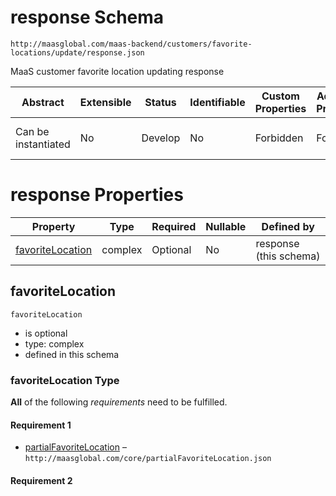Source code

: # response Schema

```
http://maasglobal.com/maas-backend/customers/favorite-locations/update/response.json
```

MaaS customer favorite location updating response

| Abstract            | Extensible | Status  | Identifiable | Custom Properties | Additional Properties | Defined In                                                                      |
| ------------------- | ---------- | ------- | ------------ | ----------------- | --------------------- | ------------------------------------------------------------------------------- |
| Can be instantiated | No         | Develop | No           | Forbidden         | Forbidden             | [maas-backend/customers/favorite-locations/update/response.json](response.json) |

# response Properties

| Property                              | Type    | Required | Nullable | Defined by             |
| ------------------------------------- | ------- | -------- | -------- | ---------------------- |
| [favoriteLocation](#favoritelocation) | complex | Optional | No       | response (this schema) |

## favoriteLocation

`favoriteLocation`

- is optional
- type: complex
- defined in this schema

### favoriteLocation Type

**All** of the following _requirements_ need to be fulfilled.

#### Requirement 1

- [partialFavoriteLocation](partialFavoriteLocation.md) – `http://maasglobal.com/core/partialFavoriteLocation.json`

#### Requirement 2
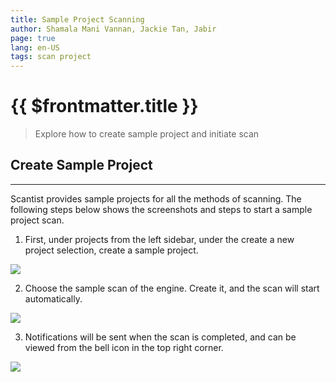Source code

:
 ```yaml
---
title: Sample Project Scanning
author: Shamala Mani Vannan, Jackie Tan, Jabir
page: true
lang: en-US
tags: scan project
---
```

<script setup>
import { companyConfig } from '../../../../config/companyConfig.js'
</script>

<ClientOnly>

# {{ $frontmatter.title }}

> Explore how to create sample project and initiate scan

## Create Sample Project

<hr class="thick" />

Scantist provides sample projects for all the methods of scanning. The following steps below shows the screenshots and steps to start a sample project scan.

1. First, under projects from the left sidebar, under the create a new project selection, create a sample project.
  <div style="flex: 1;">
    <img src="/images/Create-and-Manage-Project/create-project.png" />
  </div>

2. Choose the sample scan of the engine. Create it, and the scan will start automatically.
  <div style="flex: 1;">
    <img src="/images/Create-and-Manage-Project/create-project2.png" />
  </div>

3. Notifications will be sent when the scan is completed, and can be viewed from the bell icon in the top right corner.
  <div style="flex: 1;">
    <img src="/images/Create-and-Manage-Project/notification.png" />
  </div>

</ClientOnly>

Required action: The response must contain every line from the listing above in which the string "locations" appears.

Task solution:
http://maasglobal.com/maas-backend/customers/favorite-locations/update/response.json
| Can be instantiated | No         | Develop | No           | Forbidden         | Forbidden             | [maas-backend/customers/favorite-locations/update/response.json](response.json) |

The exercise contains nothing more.